Transcribe only the lines in the data below falling between the line with "as an action" and the line with "- Add defineBy\*File'", including those two lines, and leave out any picture.

***** The records *****

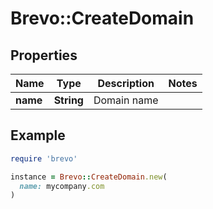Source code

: # Brevo::CreateDomain

## Properties

| Name | Type | Description | Notes |
| ---- | ---- | ----------- | ----- |
| **name** | **String** | Domain name |  |

## Example

```ruby
require 'brevo'

instance = Brevo::CreateDomain.new(
  name: mycompany.com
)
```

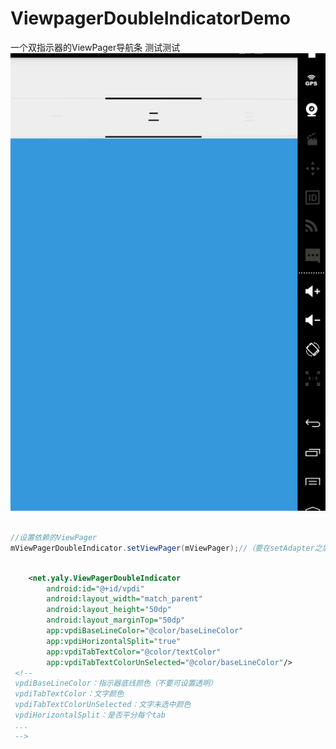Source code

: # ViewpagerDoubleIndicatorDemo
一个双指示器的ViewPager导航条
测试测试</br>
 ![image](https://github.com/yaly99/ViewpagerDoubleIndicatorDemo/blob/master/gif/demo.gif)
```java  
  
//设置依赖的ViewPager
mViewPagerDoubleIndicator.setViewPager(mViewPager);//（要在setAdapter之后）
  
```  
```xml
    <net.yaly.ViewPagerDoubleIndicator
        android:id="@+id/vpdi"
        android:layout_width="match_parent"
        android:layout_height="50dp"
        android:layout_marginTop="50dp"
        app:vpdiBaseLineColor="@color/baseLineColor"
        app:vpdiHorizontalSplit="true"
        app:vpdiTabTextColor="@color/textColor"
        app:vpdiTabTextColorUnSelected="@color/baseLineColor"/>
 <!-- 
 vpdiBaseLineColor：指示器底线颜色（不要可设置透明）
 vpdiTabTextColor：文字颜色
 vpdiTabTextColorUnSelected：文字未选中颜色
 vpdiHorizontalSplit：是否平分每个tab
 ...
 -->
```
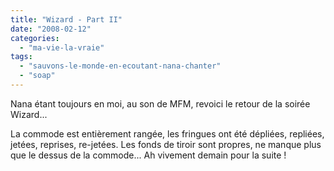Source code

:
 ```yaml
---
title: "Wizard - Part II"
date: "2008-02-12"
categories: 
  - "ma-vie-la-vraie"
tags: 
  - "sauvons-le-monde-en-ecoutant-nana-chanter"
  - "soap"
---
```


Nana étant toujours en moi, au son de MFM, revoici le retour de la soirée Wizard...

La commode est entièrement rangée, les fringues ont été dépliées, repliées, jetées, reprises, re-jetées. Les fonds de tiroir sont propres, ne manque plus que le dessus de la commode... Ah vivement demain pour la suite !
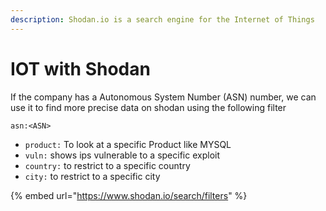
 ```yaml
---
description: Shodan.io is a search engine for the Internet of Things
---
```


# IOT with Shodan

If the company has a Autonomous System Number (ASN) number, we can use it to find more precise data on shodan using the following filter

```
asn:<ASN>
```

* `product:`   To look at a specific Product like MYSQL
* `vuln:` shows ips vulnerable to a specific exploit
* `country:` to restrict to a specific country
* `city:` to restrict to a specific city&#x20;

{% embed url="https://www.shodan.io/search/filters" %}
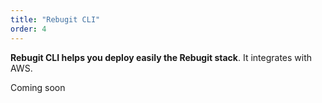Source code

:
 ```yaml
---
title: "Rebugit CLI"
order: 4
---
```


<Tip>

**Rebugit CLI helps you deploy easily the Rebugit stack**.
It integrates with AWS.

Coming soon
</Tip>
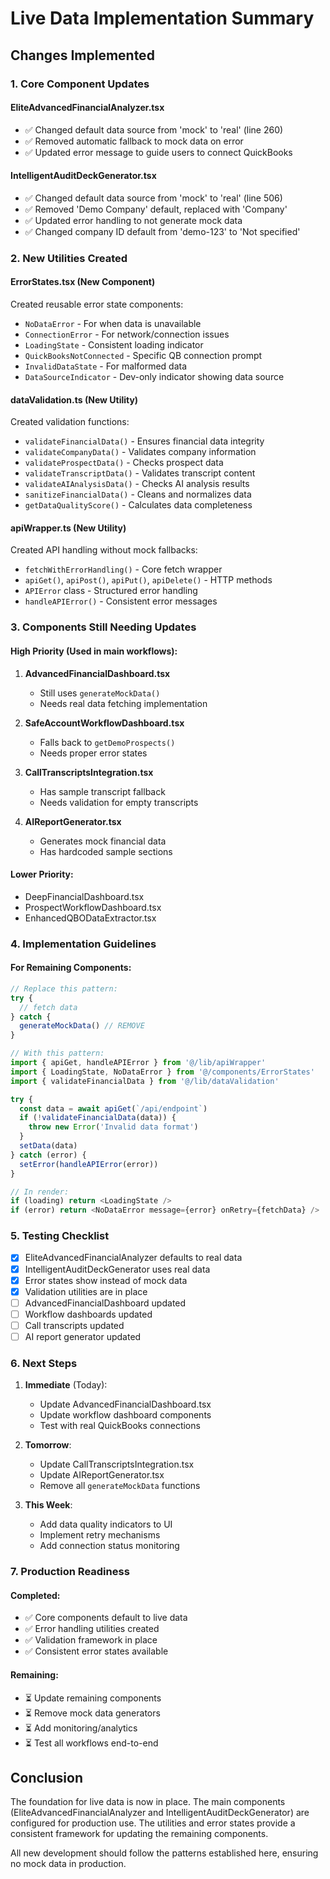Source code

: # Live Data Implementation Summary

## Changes Implemented

### 1. **Core Component Updates**

#### EliteAdvancedFinancialAnalyzer.tsx
- ✅ Changed default data source from 'mock' to 'real' (line 260)
- ✅ Removed automatic fallback to mock data on error
- ✅ Updated error message to guide users to connect QuickBooks

#### IntelligentAuditDeckGenerator.tsx  
- ✅ Changed default data source from 'mock' to 'real' (line 506)
- ✅ Removed 'Demo Company' default, replaced with 'Company'
- ✅ Updated error handling to not generate mock data
- ✅ Changed company ID default from 'demo-123' to 'Not specified'

### 2. **New Utilities Created**

#### ErrorStates.tsx (New Component)
Created reusable error state components:
- `NoDataError` - For when data is unavailable
- `ConnectionError` - For network/connection issues
- `LoadingState` - Consistent loading indicator
- `QuickBooksNotConnected` - Specific QB connection prompt
- `InvalidDataState` - For malformed data
- `DataSourceIndicator` - Dev-only indicator showing data source

#### dataValidation.ts (New Utility)
Created validation functions:
- `validateFinancialData()` - Ensures financial data integrity
- `validateCompanyData()` - Validates company information
- `validateProspectData()` - Checks prospect data
- `validateTranscriptData()` - Validates transcript content
- `validateAIAnalysisData()` - Checks AI analysis results
- `sanitizeFinancialData()` - Cleans and normalizes data
- `getDataQualityScore()` - Calculates data completeness

#### apiWrapper.ts (New Utility)
Created API handling without mock fallbacks:
- `fetchWithErrorHandling()` - Core fetch wrapper
- `apiGet()`, `apiPost()`, `apiPut()`, `apiDelete()` - HTTP methods
- `APIError` class - Structured error handling
- `handleAPIError()` - Consistent error messages

### 3. **Components Still Needing Updates**

#### High Priority (Used in main workflows):
1. **AdvancedFinancialDashboard.tsx**
   - Still uses `generateMockData()`
   - Needs real data fetching implementation

2. **SafeAccountWorkflowDashboard.tsx**
   - Falls back to `getDemoProspects()`
   - Needs proper error states

3. **CallTranscriptsIntegration.tsx**
   - Has sample transcript fallback
   - Needs validation for empty transcripts

4. **AIReportGenerator.tsx**
   - Generates mock financial data
   - Has hardcoded sample sections

#### Lower Priority:
- DeepFinancialDashboard.tsx
- ProspectWorkflowDashboard.tsx
- EnhancedQBODataExtractor.tsx

### 4. **Implementation Guidelines**

#### For Remaining Components:
```typescript
// Replace this pattern:
try {
  // fetch data
} catch {
  generateMockData() // REMOVE
}

// With this pattern:
import { apiGet, handleAPIError } from '@/lib/apiWrapper'
import { LoadingState, NoDataError } from '@/components/ErrorStates'
import { validateFinancialData } from '@/lib/dataValidation'

try {
  const data = await apiGet(`/api/endpoint`)
  if (!validateFinancialData(data)) {
    throw new Error('Invalid data format')
  }
  setData(data)
} catch (error) {
  setError(handleAPIError(error))
}

// In render:
if (loading) return <LoadingState />
if (error) return <NoDataError message={error} onRetry={fetchData} />
```

### 5. **Testing Checklist**

- [x] EliteAdvancedFinancialAnalyzer defaults to real data
- [x] IntelligentAuditDeckGenerator uses real data
- [x] Error states show instead of mock data
- [x] Validation utilities are in place
- [ ] AdvancedFinancialDashboard updated
- [ ] Workflow dashboards updated
- [ ] Call transcripts updated
- [ ] AI report generator updated

### 6. **Next Steps**

1. **Immediate** (Today):
   - Update AdvancedFinancialDashboard.tsx
   - Update workflow dashboard components
   - Test with real QuickBooks connections

2. **Tomorrow**:
   - Update CallTranscriptsIntegration.tsx
   - Update AIReportGenerator.tsx
   - Remove all `generateMockData` functions

3. **This Week**:
   - Add data quality indicators to UI
   - Implement retry mechanisms
   - Add connection status monitoring

### 7. **Production Readiness**

#### Completed:
- ✅ Core components default to live data
- ✅ Error handling utilities created
- ✅ Validation framework in place
- ✅ Consistent error states available

#### Remaining:
- ⏳ Update remaining components
- ⏳ Remove mock data generators
- ⏳ Add monitoring/analytics
- ⏳ Test all workflows end-to-end

## Conclusion

The foundation for live data is now in place. The main components (EliteAdvancedFinancialAnalyzer and IntelligentAuditDeckGenerator) are configured for production use. The utilities and error states provide a consistent framework for updating the remaining components.

All new development should follow the patterns established here, ensuring no mock data in production.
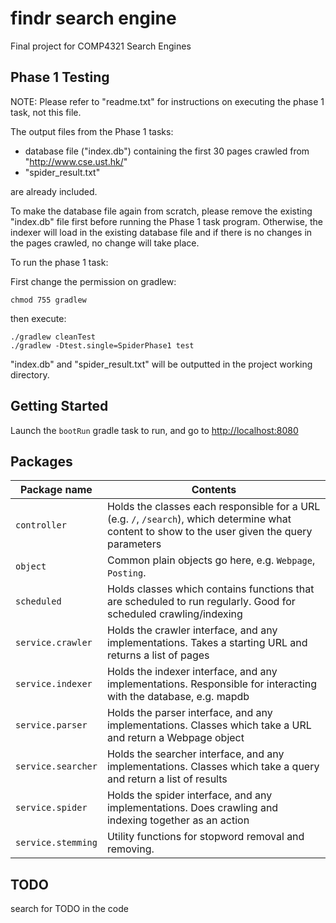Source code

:# findr search engine

Final project for COMP4321 Search Engines

## Phase 1 Testing

NOTE: Please refer to "readme.txt" for instructions on executing the phase 1 task, not this file.

The output files from the Phase 1 tasks:
* database file ("index.db") containing the first 30 pages crawled from "http://www.cse.ust.hk/"
* "spider_result.txt"

are already included.

To make the database file again from scratch, please remove the existing "index.db" file first before running the Phase 1 task program. Otherwise, the indexer will load in the existing database file and if there is no changes in the pages crawled, no change will take place.

To run the phase 1 task:

First change the permission on gradlew:

```
chmod 755 gradlew
```

then execute:

```
./gradlew cleanTest
./gradlew -Dtest.single=SpiderPhase1 test
```

"index.db" and "spider_result.txt" will be outputted in the project working directory. 

## Getting Started

Launch the `bootRun` gradle task to run, and go to [http://localhost:8080](http://localhost:8080)

## Packages
Package name 		| Contents
------------- 		| -------------
`controller`  		| Holds the classes each responsible for a URL (e.g. `/`, `/search`), which determine what content to show to the user given the query parameters
`object`		| Common plain objects go here, e.g. `Webpage`, `Posting`.
`scheduled`		| Holds classes which contains functions that are scheduled to run regularly. Good for scheduled crawling/indexing
`service.crawler`	| Holds the crawler interface, and any implementations. Takes a starting URL and returns a list of pages
`service.indexer`	| Holds the indexer interface, and any implementations. Responsible for interacting with the database, e.g. mapdb
`service.parser`	| Holds the parser interface, and any implementations. Classes which take a URL and return a Webpage object
`service.searcher`	| Holds the searcher interface, and any implementations. Classes which take a query and return a list of results
`service.spider`	| Holds the spider interface, and any implementations. Does crawling and indexing together as an action
`service.stemming`	| Utility functions for stopword removal and removing.

## TODO
search for TODO in the code

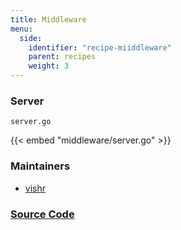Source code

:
 ```yaml
---
title: Middleware
menu:
  side:
    identifier: "recipe-miiddleware"
    parent: recipes
    weight: 3
---
```


### Server

`server.go`

{{< embed "middleware/server.go" >}}

### Maintainers

- [vishr](https://github.com/vishr)

### [Source Code](https://github.com/vishr/echo-recipes/blob/master/v1/middleware)
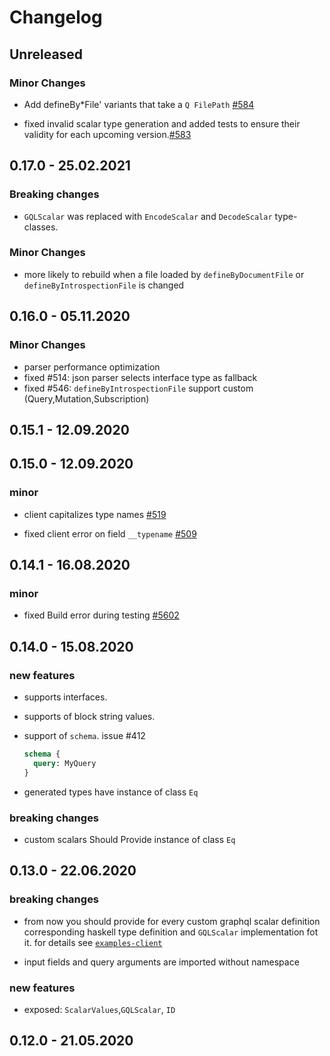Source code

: # Changelog

## Unreleased

### Minor Changes

- Add defineBy\*File' variants that take a `Q FilePath` [#584](https://github.com/morpheusgraphql/morpheus-graphql/pull/584)

- fixed invalid scalar type generation and added tests to ensure their validity for each upcoming version.[#583](https://github.com/morpheusgraphql/morpheus-graphql/issues/583)

## 0.17.0 - 25.02.2021

### Breaking changes

- `GQLScalar` was replaced with `EncodeScalar` and `DecodeScalar` type-classes.

### Minor Changes

- more likely to rebuild when a file loaded by `defineByDocumentFile` or
  `defineByIntrospectionFile` is changed

## 0.16.0 - 05.11.2020

### Minor Changes

- parser performance optimization
- fixed #514: json parser selects interface type as fallback
- fixed #546: `defineByIntrospectionFile` support custom (Query,Mutation,Subscription)

## 0.15.1 - 12.09.2020

## 0.15.0 - 12.09.2020

### minor

- client capitalizes type names [#519](https://github.com/morpheusgraphql/morpheus-graphql/issues/519)

- fixed client error on field `__typename` [#509](https://github.com/morpheusgraphql/morpheus-graphql/issues/509)

## 0.14.1 - 16.08.2020

### minor

- fixed Build error during testing [#5602](https://github.com/commercialhaskell/stackage/issues/5602)

## 0.14.0 - 15.08.2020

### new features

- supports interfaces.

- supports of block string values.

- support of `schema`. issue #412

  ```graphql
  schema {
    query: MyQuery
  }
  ```

- generated types have instance of class `Eq`

### breaking changes

- custom scalars Should Provide instance of class `Eq`

## 0.13.0 - 22.06.2020

### breaking changes

- from now you should provide for every custom graphql scalar definition corresponding haskell type definition and `GQLScalar` implementation fot it. for details see [`examples-client`](https://github.com/morpheusgraphql/morpheus-graphql/tree/master/examples-client)

- input fields and query arguments are imported without namespace

### new features

- exposed: `ScalarValues`,`GQLScalar`, `ID`

## 0.12.0 - 21.05.2020
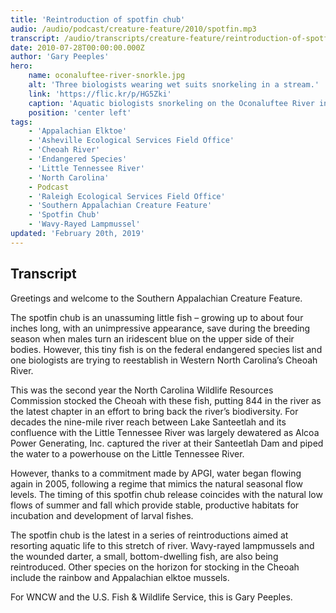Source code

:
 ```yaml
---
title: 'Reintroduction of spotfin chub'
audio: /audio/podcast/creature-feature/2010/spotfin.mp3
transcript: /audio/transcripts/creature-feature/reintroduction-of-spotfin-chub.pdf
date: 2010-07-28T00:00:00.000Z
author: 'Gary Peeples'
hero:
    name: oconaluftee-river-snorkle.jpg
    alt: 'Three biologists wearing wet suits snorkeling in a stream.'
    link: 'https://flic.kr/p/HG5Zki'
    caption: 'Aquatic biologists snorkeling on the Oconaluftee River in North Carolina. Photo by Gary Peeples.'
    position: 'center left'
tags:
    - 'Appalachian Elktoe'
    - 'Asheville Ecological Services Field Office'
    - 'Cheoah River'
    - 'Endangered Species'
    - 'Little Tennessee River'
    - 'North Carolina'
    - Podcast
    - 'Raleigh Ecological Services Field Office'
    - 'Southern Appalachian Creature Feature'
    - 'Spotfin Chub'
    - 'Wavy-Rayed Lampmussel'
updated: 'February 20th, 2019'
---
```


## Transcript

Greetings and welcome to the Southern Appalachian Creature Feature.

The spotfin chub is an unassuming little fish – growing up to about four inches long, with an unimpressive appearance, save during the breeding season when males turn an iridescent blue on the upper side of their bodies. However, this tiny fish is on the federal endangered species list and one biologists are trying to reestablish in Western North Carolina’s Cheoah River.

This was the second year the North Carolina Wildlife Resources Commission stocked the Cheoah with these fish, putting 844 in the river as the latest chapter in an effort to bring back the river’s biodiversity. For decades the nine-mile river reach between Lake Santeetlah and its confluence with the Little Tennessee River was largely dewatered as Alcoa Power Generating, Inc. captured the river at their Santeetlah Dam and piped the water to a powerhouse on the Little Tennessee River.

However, thanks to a commitment made by APGI, water began flowing again in 2005, following a regime that mimics the natural seasonal flow levels. The timing of this spotfin chub release coincides with the natural low flows of summer and fall which provide stable, productive habitats for incubation and development of larval fishes.

The spotfin chub is the latest in a series of reintroductions aimed at resorting aquatic life to this stretch of river. Wavy-rayed lampmussels and the wounded darter, a small, bottom-dwelling fish, are also being reintroduced. Other species on the horizon for stocking in the Cheoah include the rainbow and Appalachian elktoe mussels.

For WNCW and the U.S. Fish & Wildlife Service, this is Gary Peeples.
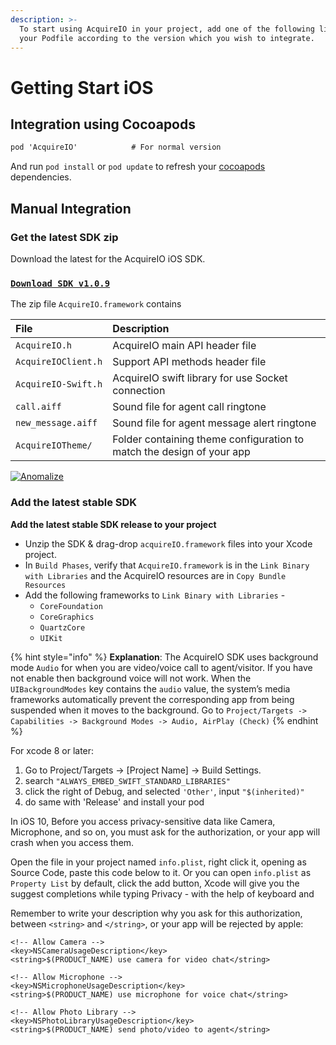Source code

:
 ```yaml
---
description: >-
  To start using AcquireIO in your project, add one of the following lines to
  your Podfile according to the version which you wish to integrate.
---
```


# Getting Start iOS

## Integration using Cocoapods

```objectivec
pod 'AcquireIO'            # For normal version
```

And run `pod install` or `pod update` to refresh your [cocoapods](https://cocoapods.org/) dependencies.

## Manual Integration

### Get the latest SDK zip

Download the latest for the AcquireIO iOS SDK.

### [`Download SDK v1.0.9`](https://developers.acquire.io/sdk/ios/acquireIO.zip)

The zip file `AcquireIO.framework` contains

| File | Description |
| :--- | :--- |
| `AcquireIO.h` | AcquireIO main API header file |
| `AcquireIOClient.h` | Support API methods header file |
| `AcquireIO-Swift.h` | AcquireIO swift library for use Socket connection |
| `call.aiff` | Sound file for agent call ringtone |
| `new_message.aiff` | Sound file for agent message alert ringtone |
| `AcquireIOTheme/` | Folder containing theme configuration to match the design of your app |

[![Anomalize](https://blobscdn.gitbook.com/v0/b/gitbook-28427.appspot.com/o/assets%2F-LMa9C05MmCnAr03_v9O%2F-LMub2gKcBgCoPPk0Uuy%2F-LMub9UX2CtWgRlpeOX2%2Fmanual-vid-img.png?alt=media&token=965d176e-e21b-4e08-bdae-a14f50fca6f1)](http://www.youtube.com/watch?feature=player_embedded&v=45bhaS4iUq4)

### Add the latest stable SDK

**Add the latest stable SDK release to your project**

* Unzip the SDK & drag-drop `acquireIO.framework` files into your Xcode project.
* In `Build Phases`, verify that `AcquireIO.framework` is in the `Link Binary with Libraries` and the AcquireIO resources are in `Copy Bundle Resources`
* Add the following frameworks to `Link Binary with Libraries` -
  * `CoreFoundation`
  * `CoreGraphics`
  * `QuartzCore`
  * `UIKit`

{% hint style="info" %}
**Explanation**: The AcquireIO SDK uses background mode `Audio` for when you are video/voice call to agent/visitor. If you have not enable then background voice will not work. When the `UIBackgroundModes` key contains the `audio` value, the system’s media frameworks automatically prevent the corresponding app from being suspended when it moves to the background. Go to `Project/Targets -> Capabilities -> Background Modes -> Audio, AirPlay (Check)`
{% endhint %}

For xcode 8 or later:

1. Go to Project/Targets -&gt; \[Project Name\] -&gt; Build Settings.
2. search `"ALWAYS_EMBED_SWIFT_STANDARD_LIBRARIES"`
3. click the right of Debug, and selected `'Other'`, input `"$(inherited)"`
4. do same with 'Release' and install your pod

In iOS 10, Before you access privacy-sensitive data like Camera, Microphone, and so on, you must ask for the authorization, or your app will crash when you access them.

Open the file in your project named `info.plist`, right click it, opening as Source Code, paste this code below to it. Or you can open `info.plist` as `Property List` by default, click the add button, Xcode will give you the suggest completions while typing Privacy - with the help of keyboard and

Remember to write your description why you ask for this authorization, between `<string>` and `</string>`, or your app will be rejected by apple:

```markup
<!-- Allow Camera -->
<key>NSCameraUsageDescription</key>
<string>$(PRODUCT_NAME) use camera for video chat</string>

<!-- Allow Microphone -->
<key>NSMicrophoneUsageDescription</key>
<string>$(PRODUCT_NAME) use microphone for voice chat</string>

<!-- Allow Photo Library -->
<key>NSPhotoLibraryUsageDescription</key>
<string>$(PRODUCT_NAME) send photo/video to agent</string>
```

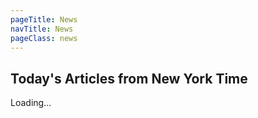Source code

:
 ```yaml
---
pageTitle: News
navTitle: News
pageClass: news
---
```


## Today's Articles from New York Time

<div class="stories">Loading...</div>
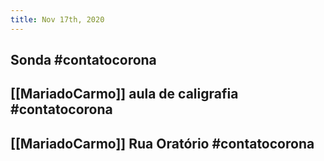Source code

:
 ```yaml
---
title: Nov 17th, 2020
---
```


## Sonda #contatocorona
## [[MariadoCarmo]] aula de caligrafia #contatocorona
## [[MariadoCarmo]] Rua Oratório #contatocorona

*****

- [Response]:
`service.spider`	| Holds the spider interface, and any implementations. Does crawling and indexing together as an action
`service.stemming`	| Utility functions for stopword removal and removing.

## TODO
search for TODO in the code

Source code

:
 ```yaml
---
title: Middleware
menu:
  side:
    identifier: "recipe-miiddleware"
    parent: recipes
    weight: 3
---
```


### Server

`server.go`

{{< embed "middleware/server.go" >}}

### Maintainers

- [vishr](https://github.com/vishr)

### [Source Code](https://github.com/vishr/echo-recipes/blob/master/v1/middleware)
Source code

: # Changelog

## Unreleased

### Minor Changes

- Add defineBy\*File' variants that take a `Q FilePath` [#584](https://github.com/morpheusgraphql/morpheus-graphql/pull/584)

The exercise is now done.